Brad’s family has a long tradition in the Chicago Fire Department that includes his grandfather, two of his uncles, his father and older brother. Brad gives back to those who dedicate their lives through his help in the Wounded Warrior project that helps to raise funds for the families of those injured or fallen in the line of duty. “It is a very honorable profession – putting your life on the line for others every day not knowing the dangers you will face on a daily basis,” Brad said. “My dad instilled in me the need to help others.” At the young age of 34, Brad already boasts a trial record of someone much older than his years. He loves being on trial. His success began within a few months after being licensed as a lawyer where he is believed to be the youngest lawyer in Illinois history to have secured a seven figure verdict at the age of 26. He obtained his first million dollar medical malpractice verdict at the age of 27. At the age of 33, Brad obtained his first eight figure verdict while at Clifford Law Offices where he procured a $14 million verdict for a Polish woman who suffered a severe disabling stroke after taking Yasmin for 13 days. In his first year alone at Clifford Law Offices, he has obtained nearly $30 million in verdicts and settlements for his clients.
Ask him his most memorable trial, and he says they all have special meaning in their own way – no matter how big or small. In the upcoming year, he has seven trials scheduled, most of them involving a range of complex medical malpractice issues – from a man who suffered permanent paralysis because of delay in giving a stroke victim proper medication, to a tragic death from an undetected cancerous lesion in a patient’s bones, to a patient who died when medical personnel failed to recognize that a patient developed a postoperative complication.
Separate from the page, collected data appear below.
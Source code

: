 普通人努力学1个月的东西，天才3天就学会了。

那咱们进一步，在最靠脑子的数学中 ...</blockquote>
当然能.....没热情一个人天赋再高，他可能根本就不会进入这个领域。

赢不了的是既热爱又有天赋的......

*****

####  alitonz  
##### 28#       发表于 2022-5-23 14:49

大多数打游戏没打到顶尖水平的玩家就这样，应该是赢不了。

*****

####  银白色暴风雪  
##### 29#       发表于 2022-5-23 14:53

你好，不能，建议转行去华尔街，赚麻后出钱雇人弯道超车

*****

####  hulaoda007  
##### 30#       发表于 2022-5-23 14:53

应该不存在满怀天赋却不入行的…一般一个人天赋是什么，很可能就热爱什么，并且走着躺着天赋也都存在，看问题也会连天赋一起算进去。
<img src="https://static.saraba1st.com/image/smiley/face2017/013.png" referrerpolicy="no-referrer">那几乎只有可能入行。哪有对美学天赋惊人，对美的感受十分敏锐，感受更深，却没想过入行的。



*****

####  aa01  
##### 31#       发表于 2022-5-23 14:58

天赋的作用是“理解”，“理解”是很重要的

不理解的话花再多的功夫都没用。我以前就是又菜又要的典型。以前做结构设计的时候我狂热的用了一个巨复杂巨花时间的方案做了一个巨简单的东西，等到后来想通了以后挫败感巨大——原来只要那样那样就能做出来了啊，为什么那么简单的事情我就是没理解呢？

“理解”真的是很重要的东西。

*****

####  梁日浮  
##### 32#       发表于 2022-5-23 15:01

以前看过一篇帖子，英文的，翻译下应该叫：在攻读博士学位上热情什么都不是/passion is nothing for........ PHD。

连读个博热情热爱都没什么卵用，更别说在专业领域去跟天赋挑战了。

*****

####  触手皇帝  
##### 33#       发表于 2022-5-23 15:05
Brad views all of these cases as a challenge and he strives to prove that his clients deserve justice in court with topnotch professionalism and experts.
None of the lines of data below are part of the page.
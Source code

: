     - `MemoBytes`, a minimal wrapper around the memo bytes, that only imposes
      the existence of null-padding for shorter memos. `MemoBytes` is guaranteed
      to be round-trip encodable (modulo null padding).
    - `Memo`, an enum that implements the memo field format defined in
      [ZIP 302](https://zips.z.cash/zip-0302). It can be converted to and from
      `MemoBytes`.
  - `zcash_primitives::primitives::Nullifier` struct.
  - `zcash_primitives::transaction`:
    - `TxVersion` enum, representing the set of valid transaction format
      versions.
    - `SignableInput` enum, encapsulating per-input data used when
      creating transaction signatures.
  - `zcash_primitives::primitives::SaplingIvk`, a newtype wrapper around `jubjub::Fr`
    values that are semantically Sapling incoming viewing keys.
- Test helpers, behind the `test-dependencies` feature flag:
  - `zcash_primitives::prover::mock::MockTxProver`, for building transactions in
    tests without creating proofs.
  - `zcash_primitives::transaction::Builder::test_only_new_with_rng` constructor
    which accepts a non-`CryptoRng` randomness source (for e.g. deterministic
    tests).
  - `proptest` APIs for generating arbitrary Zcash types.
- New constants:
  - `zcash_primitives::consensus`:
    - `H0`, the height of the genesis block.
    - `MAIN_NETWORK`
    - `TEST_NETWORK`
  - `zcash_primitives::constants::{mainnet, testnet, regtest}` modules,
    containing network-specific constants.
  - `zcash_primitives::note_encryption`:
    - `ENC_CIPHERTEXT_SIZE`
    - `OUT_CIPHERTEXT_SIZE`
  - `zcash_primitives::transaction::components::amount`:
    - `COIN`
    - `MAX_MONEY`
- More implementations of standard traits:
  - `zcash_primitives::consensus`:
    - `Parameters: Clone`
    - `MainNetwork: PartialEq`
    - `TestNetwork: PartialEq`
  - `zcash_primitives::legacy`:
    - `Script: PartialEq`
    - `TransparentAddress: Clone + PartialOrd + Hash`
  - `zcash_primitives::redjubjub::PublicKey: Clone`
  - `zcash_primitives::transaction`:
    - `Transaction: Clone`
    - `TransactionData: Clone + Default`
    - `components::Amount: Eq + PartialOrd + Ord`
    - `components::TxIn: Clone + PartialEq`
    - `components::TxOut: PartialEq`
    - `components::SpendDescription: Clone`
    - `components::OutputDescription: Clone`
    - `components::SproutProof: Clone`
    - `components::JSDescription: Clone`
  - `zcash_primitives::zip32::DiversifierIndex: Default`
“Everyone deserves their day in court. It can take years, but I enjoy working with my clients and helping them through the difficult process,” Brad said. “It is always very rewarding when the result is positive for them. Although it can’t put their lives entirely back together, as I learned from my own family’s tragedy, the civil justice system works.” Brad grew up in Chicago in the Mt. Greenwood area. He went on to Grand Valley State University in Grand Rapids, Michigan, where he met his wife, Becca, and they now have two children, a daughter, Hannah, age 4, destined to be a lawyer, he said, and a son, Jack, 11 months old.